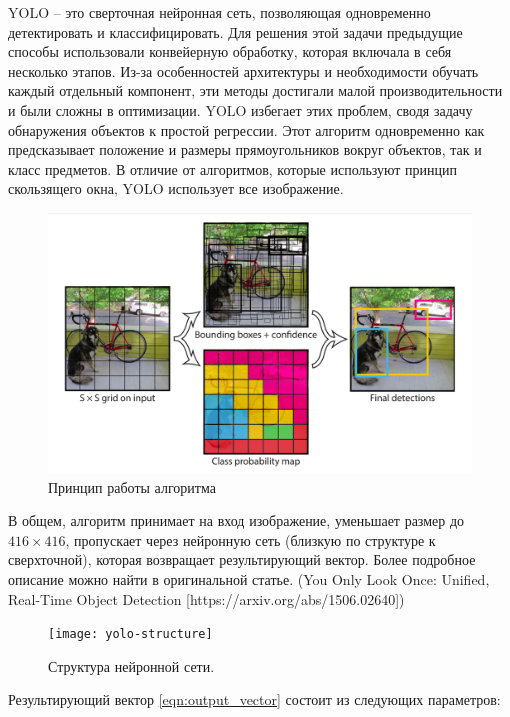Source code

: YOLO  – это сверточная нейронная сеть, позволяющая одновременно детектировать и классифицировать. Для решения этой задачи предыдущие способы использовали конвейерную обработку, которая включала в себя несколько этапов. Из-за особенностей архитектуры и необходимости обучать каждый отдельный компонент, эти методы достигали малой производительности и были сложны в оптимизации. YOLO избегает этих проблем, сводя задачу обнаружения объектов к простой регрессии. Этот алгоритм одновременно как предсказывает положение и размеры прямоугольников вокруг объектов, так и класс предметов. В отличие от алгоритмов, которые используют принцип скользящего окна, YOLO использует все изображение. 

\begin{figure}
	\centering
	\includegraphics[width=0.7\linewidth]{images/process}
	\caption{Принцип работы алгоритма}
	\label{fig:process}
\end{figure}



В общем, алгоритм принимает на вход изображение, уменьшает размер до $416 \times 416$, пропускает через нейронную сеть (близкую по структуре к сверхточной), которая возвращает результирующий вектор. Более подробное описание можно найти в оригинальной статье. (You Only Look Once:
Unified, Real-Time Object Detection [https://arxiv.org/abs/1506.02640])


\begin{figure}
	\centering
	\texttt{[image: yolo-structure]}
	\caption{Структура нейронной сети.}
	\label{fig:the-framework-of-yolov3-neural-network-for-ship-detection}
\end{figure}

Результирующий вектор \eqref{eqn:output_vector} состоит из следующих параметров:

───

▸ **EXERCISE DETAILS**
Wherever the string "вектор" occurs in the entries, copy that whole line.

▸ **SOLUTION FOR THIS TASK**
В общем, алгоритм принимает на вход изображение, уменьшает размер до $416 \times 416$, пропускает через нейронную сеть (близкую по структуре к сверхточной), которая возвращает результирующий вектор. Более подробное описание можно найти в оригинальной статье. (You Only Look Once:
Результирующий вектор \eqref{eqn:output_vector} состоит из следующих параметров:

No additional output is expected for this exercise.